The objective of this study is to determine response rates (partial and complete responses) to nivolumab of recurrent or progressive IDH mutant (grades 2, 3 or 4) gliomas with prior exposure to alkylating agents.
Gliomas are the most common malignant primary brain tumor in adults. Their clinical presentation is heterogeneous and prognosis is dependent on both the grade of the tumor and the molecular subtype. Somatic mutations in Isocitrate dehydrogenase 1 (IDH1) or, less commonly, Isocitrate dehydrogenase 2 (IDH2) genes have emerged as an important prognostic factor in gliomas and are associated with longer survival. Regardless of initial grade, recurrence and transformation into higher grade tumors is almost universal. There is high unmet medical need in treating recurrent gliomas as there is currently no established standard of care therapy. Recent trials of IDH inhibitors in IDH mutant gliomas and programmed cell death protein 1 (PD-1) and PD-L1 inhibitors in recurrent gliomas have been disappointing. Multiple studies in other cancers have demonstrated that hypermutated tumors are associated with response to immunotherapeutic agents, including anti-CTLA4 agents in melanoma, anti-PD1 therapy in bladder cancer, and anti-programmed-cell-death protein 1 (anti-PD1) therapy in lung, and colorectal cancer. There is evidence to suggest that gliomas with somatic IDH mutations are more prone to develop hypermutation after exposure to alkylating agents than IDH wildtype tumors, providing strong scientific rationale for establishing nivolumab as a treatment option in this subgroup of patients.
Study Type
INTERVENTIONAL
Allocation
NA
Purpose
TREATMENT
Masking
NONE
Enrollment
35
Nivolumab (Opdivo®) is a human monoclonal antibody (HuMAb; immunoglobulin G4 (IgG4)- S228P) that targets the PD-1 cluster of differentiation 279 (CD279) cell surface membrane receptor.
Miami Cancer Center
Miami, Florida, United States
Dana Farber Cancer Institute
Boston, Massachusetts, United States
Columbia University Medical Center
New York, New York, United States
Weill Cornell Medical College
New York, New York, United States
Overall Response Rate
The overall response rate is defined as the percentage of patients with a reduction in tumor size while on treatment.

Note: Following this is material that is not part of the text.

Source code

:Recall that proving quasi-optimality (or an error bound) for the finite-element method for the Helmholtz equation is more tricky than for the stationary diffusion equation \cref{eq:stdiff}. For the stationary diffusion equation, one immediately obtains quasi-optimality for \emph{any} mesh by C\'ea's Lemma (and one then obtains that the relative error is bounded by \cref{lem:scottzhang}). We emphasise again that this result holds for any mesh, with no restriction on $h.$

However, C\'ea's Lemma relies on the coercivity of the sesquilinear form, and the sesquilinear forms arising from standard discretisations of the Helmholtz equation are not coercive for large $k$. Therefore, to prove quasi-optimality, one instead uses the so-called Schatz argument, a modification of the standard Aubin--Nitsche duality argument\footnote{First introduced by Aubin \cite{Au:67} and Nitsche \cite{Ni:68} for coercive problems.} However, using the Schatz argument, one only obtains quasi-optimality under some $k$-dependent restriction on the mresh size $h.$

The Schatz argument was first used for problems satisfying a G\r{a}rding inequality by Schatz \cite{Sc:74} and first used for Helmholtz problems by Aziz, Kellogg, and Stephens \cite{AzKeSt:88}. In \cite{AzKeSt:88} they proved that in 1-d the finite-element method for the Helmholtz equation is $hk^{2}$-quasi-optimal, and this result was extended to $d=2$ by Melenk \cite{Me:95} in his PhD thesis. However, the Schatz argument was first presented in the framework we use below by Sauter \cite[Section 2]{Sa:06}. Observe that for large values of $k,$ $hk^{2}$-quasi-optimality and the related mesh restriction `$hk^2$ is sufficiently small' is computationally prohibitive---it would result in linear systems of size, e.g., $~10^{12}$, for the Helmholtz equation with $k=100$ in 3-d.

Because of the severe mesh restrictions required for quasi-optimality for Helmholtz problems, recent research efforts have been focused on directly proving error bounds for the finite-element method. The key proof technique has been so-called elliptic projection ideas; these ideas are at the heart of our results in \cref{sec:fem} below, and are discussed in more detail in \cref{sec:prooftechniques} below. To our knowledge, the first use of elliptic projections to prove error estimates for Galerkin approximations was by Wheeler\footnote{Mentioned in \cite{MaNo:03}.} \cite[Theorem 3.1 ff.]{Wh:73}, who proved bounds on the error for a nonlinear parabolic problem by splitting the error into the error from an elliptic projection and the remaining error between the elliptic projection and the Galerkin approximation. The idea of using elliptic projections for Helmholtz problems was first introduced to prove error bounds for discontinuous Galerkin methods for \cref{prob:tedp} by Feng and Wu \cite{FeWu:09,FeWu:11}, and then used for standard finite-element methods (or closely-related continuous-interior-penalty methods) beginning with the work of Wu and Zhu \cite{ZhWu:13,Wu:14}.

Time frame: Throughout treatment duration or until progressive disease, unacceptable toxicity, or withdrawal of consent, up to 2 years
Duration of Response
The duration of overall response is measured from the time measurement criteria are met for CR or PR (whichever is first recorded) until the first date that recurrent or progressive disease is objectively documented (taking as reference for progressive disease the smallest measurements recorded since the treatment started).
Time frame: Until the first date that progressive disease is objectively documented or until study completion (36 months)
Progression-Free Survival (PFS)
PFS is defined as the duration of time from start of treatment to time of progression or death, whichever occurs first. Participants discontinuing study treatment will remain on study for documentation of progression and death.
Time frame: Until death or study completion (36 months)
Overall Survival (OS)
OS is defined as the time from the first dose of nivolumab to death due to any cause. All other participants will be censored at the last date known to be alive.